For the word "implicit", report how many lines of the records below contain it, and nothing more.
· · · · · · ·
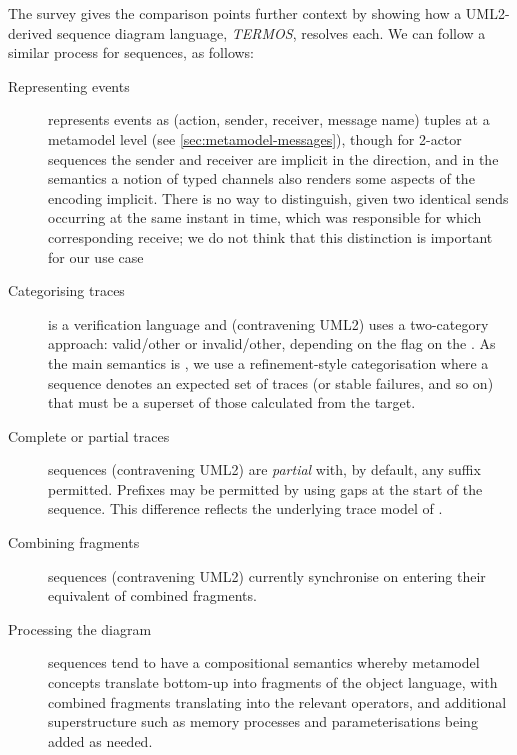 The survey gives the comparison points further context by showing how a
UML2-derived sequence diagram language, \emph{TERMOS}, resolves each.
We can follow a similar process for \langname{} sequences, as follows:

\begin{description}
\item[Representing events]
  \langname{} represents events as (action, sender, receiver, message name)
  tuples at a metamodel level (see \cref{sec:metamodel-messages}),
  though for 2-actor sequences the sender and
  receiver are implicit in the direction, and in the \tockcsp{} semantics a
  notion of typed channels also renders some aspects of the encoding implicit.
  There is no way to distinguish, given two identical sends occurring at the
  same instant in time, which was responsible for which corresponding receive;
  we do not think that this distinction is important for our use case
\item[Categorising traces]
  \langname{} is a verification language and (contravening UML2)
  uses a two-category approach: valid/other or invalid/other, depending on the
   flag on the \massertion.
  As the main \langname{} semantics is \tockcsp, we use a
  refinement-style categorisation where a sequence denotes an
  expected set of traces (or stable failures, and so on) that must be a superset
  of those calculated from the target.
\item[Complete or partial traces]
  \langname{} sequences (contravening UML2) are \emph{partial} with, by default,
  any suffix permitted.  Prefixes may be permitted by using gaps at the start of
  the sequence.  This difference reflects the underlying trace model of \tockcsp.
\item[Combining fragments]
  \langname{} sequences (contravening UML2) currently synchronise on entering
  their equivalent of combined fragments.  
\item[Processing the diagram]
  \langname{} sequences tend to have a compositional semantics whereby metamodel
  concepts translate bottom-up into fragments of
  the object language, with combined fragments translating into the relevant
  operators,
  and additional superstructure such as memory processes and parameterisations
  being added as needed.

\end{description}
· · · · · · ·
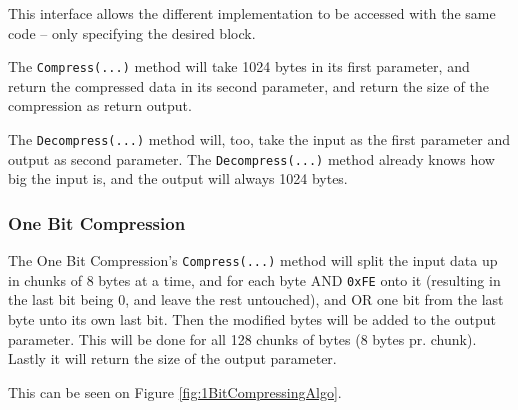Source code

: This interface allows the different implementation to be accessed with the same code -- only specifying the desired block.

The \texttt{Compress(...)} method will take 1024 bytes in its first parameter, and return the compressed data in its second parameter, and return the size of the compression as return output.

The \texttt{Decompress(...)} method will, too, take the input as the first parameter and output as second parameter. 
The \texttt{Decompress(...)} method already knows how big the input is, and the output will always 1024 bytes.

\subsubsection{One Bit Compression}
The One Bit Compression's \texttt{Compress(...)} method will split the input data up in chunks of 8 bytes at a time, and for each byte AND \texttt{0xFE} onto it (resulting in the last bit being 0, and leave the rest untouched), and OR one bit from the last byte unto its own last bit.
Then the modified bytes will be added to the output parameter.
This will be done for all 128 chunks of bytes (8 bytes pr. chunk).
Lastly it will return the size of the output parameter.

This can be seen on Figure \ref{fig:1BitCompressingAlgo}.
· · · · · · ·
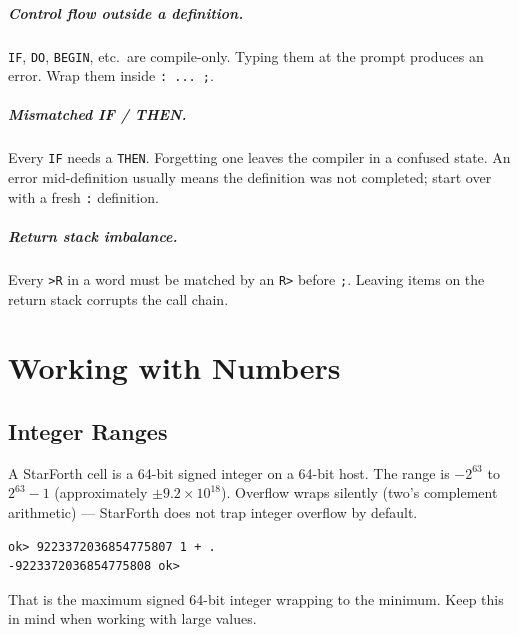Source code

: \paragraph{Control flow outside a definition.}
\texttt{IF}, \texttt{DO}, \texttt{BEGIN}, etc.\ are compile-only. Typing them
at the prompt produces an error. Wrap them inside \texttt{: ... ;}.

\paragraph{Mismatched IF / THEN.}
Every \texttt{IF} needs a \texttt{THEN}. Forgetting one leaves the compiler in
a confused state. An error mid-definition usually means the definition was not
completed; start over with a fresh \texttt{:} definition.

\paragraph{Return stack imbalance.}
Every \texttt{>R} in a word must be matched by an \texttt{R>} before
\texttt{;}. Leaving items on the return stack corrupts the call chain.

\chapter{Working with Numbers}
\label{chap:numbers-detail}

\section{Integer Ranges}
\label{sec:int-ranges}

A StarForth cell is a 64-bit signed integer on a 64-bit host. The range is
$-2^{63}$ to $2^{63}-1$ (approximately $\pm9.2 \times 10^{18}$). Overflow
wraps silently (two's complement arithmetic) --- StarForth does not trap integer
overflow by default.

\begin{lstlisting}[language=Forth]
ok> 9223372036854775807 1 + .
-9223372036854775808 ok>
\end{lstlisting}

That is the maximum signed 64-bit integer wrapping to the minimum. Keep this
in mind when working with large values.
· · · · · · ·
Exercise answer: 2